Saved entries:

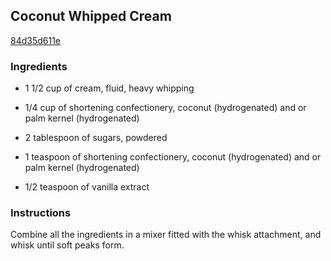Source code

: ## Coconut Whipped Cream

[84d35d611e](http://www.epicurious.com/recipes/food/views/coconut-whipped-cream-375948)

### Ingredients

 - 1 1/2 cup of cream, fluid, heavy whipping

 - 1/4 cup of shortening confectionery, coconut (hydrogenated) and or palm kernel (hydrogenated)

 - 2 tablespoon of sugars, powdered

 - 1 teaspoon of shortening confectionery, coconut (hydrogenated) and or palm kernel (hydrogenated)

 - 1/2 teaspoon of vanilla extract

### Instructions

Combine all the ingredients in a mixer fitted with the whisk attachment, and whisk until soft peaks form.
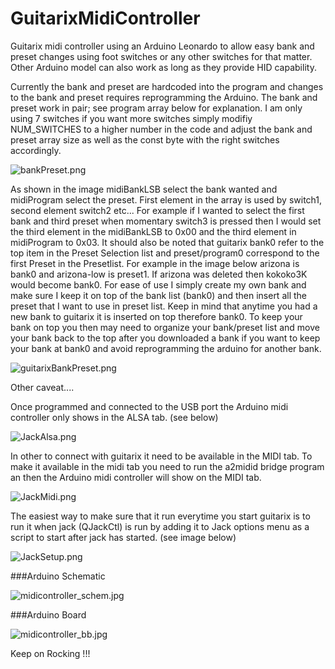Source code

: # GuitarixMidiController
Guitarix midi controller using an Arduino Leonardo to allow easy bank and preset changes using foot switches or any other switches for that matter. Other Arduino model can also work as long as they provide HID capability.

Currently the bank and preset are hardcoded into the program and changes to the bank and preset requires reprogramming the Arduino.  The bank and preset work in pair; see program array below for explanation.  I am only using 7 switches if you want more switches simply modifiy NUM_SWITCHES to a higher number in the code and adjust the bank and preset array size as well as the const byte with the right switches accordingly.

![bankPreset.png](https://github.com/snappy46/GuitarixMidiController/blob/master/Screenshot/bankPreset.png)

As shown in the image midiBankLSB select the bank wanted and midiProgram select the preset.  First element in the array is used by switch1, second element switch2 etc...  For example if I wanted to select the first bank and third preset when momentary switch3 is pressed then I would set the third element in the midiBankLSB to 0x00 and the third element in midiProgram to 0x03.  It should also be noted that guitarix bank0 refer to the top item in the Preset Selection list and preset/program0 correspond to the first Preset in the Presetlist. For example in the image below arizona is bank0 and arizona-low is preset1. If arizona was deleted then kokoko3K would become bank0. For ease of use I simply create my own bank and make sure I keep it on top of the bank list (bank0) and then insert all the preset that I want to use in preset list. Keep in mind that anytime you had a new bank to guitarix it is inserted on top therefore bank0. To keep your bank on top you then may need to organize your bank/preset list and move your bank back to the top after you downloaded a bank if you want to keep your bank at bank0 and avoid reprogramming the arduino for another bank.

![guitarixBankPreset.png](https://github.com/snappy46/GuitarixMidiController/blob/master/Screenshot/guitarixBankPreset.png)

Other caveat....

Once programmed and connected to the USB port the Arduino midi controller only shows in the ALSA tab. (see below)

![JackAlsa.png](https://github.com/snappy46/GuitarixMidiController/blob/master/Screenshot/JackAlsa.png)

In other to connect with guitarix it need to be available in the MIDI tab.  To make it available in the midi tab you need to run the a2midid bridge program an then the Arduino midi controller will show on the MIDI tab.

![JackMidi.png](https://github.com/snappy46/GuitarixMidiController/blob/master/Screenshot/JackMidi.png)

The easiest way to make sure that it run everytime you start guitarix is to run it when jack (QJackCtl) is run by adding it to Jack options menu as a script to start after jack has started.  (see image below)

![JackSetup.png](https://github.com/snappy46/GuitarixMidiController/blob/master/Screenshot/JackSetup.png)


###Arduino Schematic

![midicontroller_schem.jpg](https://github.com/snappy46/GuitarixMidiController/blob/master/Schematic/midicontroller_schem.jpg)

###Arduino Board

![midicontroller_bb.jpg](https://github.com/snappy46/GuitarixMidiController/blob/master/Schematic/midicontroller_bb.jpg)


Keep on Rocking !!!
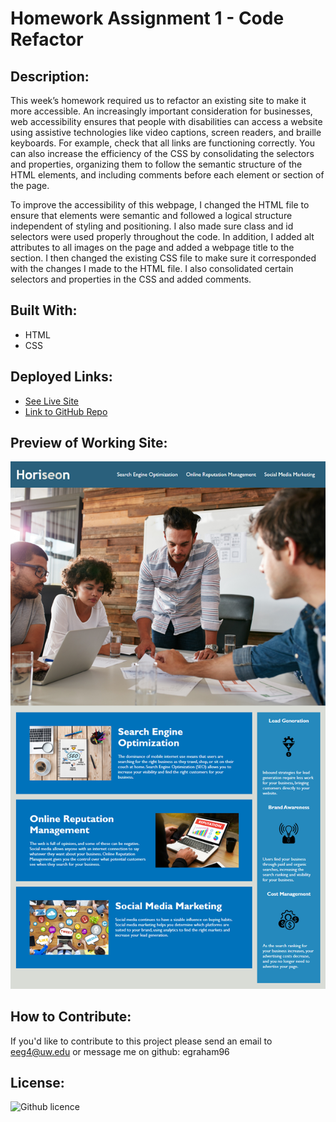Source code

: # Homework Assignment 1 - Code Refactor

## Description:
This week’s homework required us to refactor an existing site to make it more accessible. An increasingly important consideration for businesses, web accessibility ensures that people with disabilities can access a website using assistive technologies like video captions, screen readers, and braille keyboards. For example, check that all links are functioning correctly. You can also increase the efficiency of the CSS by consolidating the selectors and properties, organizing them to follow the semantic structure of the HTML elements, and including comments before each element or section of the page.

To improve the accessibility of this webpage, I changed the HTML file to ensure that elements were semantic and followed a logical structure independent of styling and positioning. I also made sure class and id selectors were used properly throughout the code. In addition, I added alt attributes to all images on the page and added a webpage title to the <head> section. I then changed the existing CSS file to make sure it corresponded with the changes I made to the HTML file. I also consolidated certain selectors and properties in the CSS and added comments. 

## Built With:
* HTML
* CSS

## Deployed Links:
* [See Live Site](https://egraham96.github.io/Code-Refractor/)
* [Link to GitHub Repo](https://github.com/egraham96/Code-Refractor)
                                                                                        
## Preview of Working Site:
![Screenshot of Deployed Application](Assets/ScreenshotofDeployedApplication.png)

## How to Contribute:
If you'd like to contribute to this project please send an email to eeg4@uw.edu or message me on github: egraham96

## License:
![Github licence](http://img.shields.io/badge/license-MIT-blue.svg)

YOUR ASSIGNMENT:
Show, from the records above, every line that includes "only".

OUTPUT OF THE EXERCISE:
Currently the bank and preset are hardcoded into the program and changes to the bank and preset requires reprogramming the Arduino.  The bank and preset work in pair; see program array below for explanation.  I am only using 7 switches if you want more switches simply modifiy NUM_SWITCHES to a higher number in the code and adjust the bank and preset array size as well as the const byte with the right switches accordingly.
Once programmed and connected to the USB port the Arduino midi controller only shows in the ALSA tab. (see below)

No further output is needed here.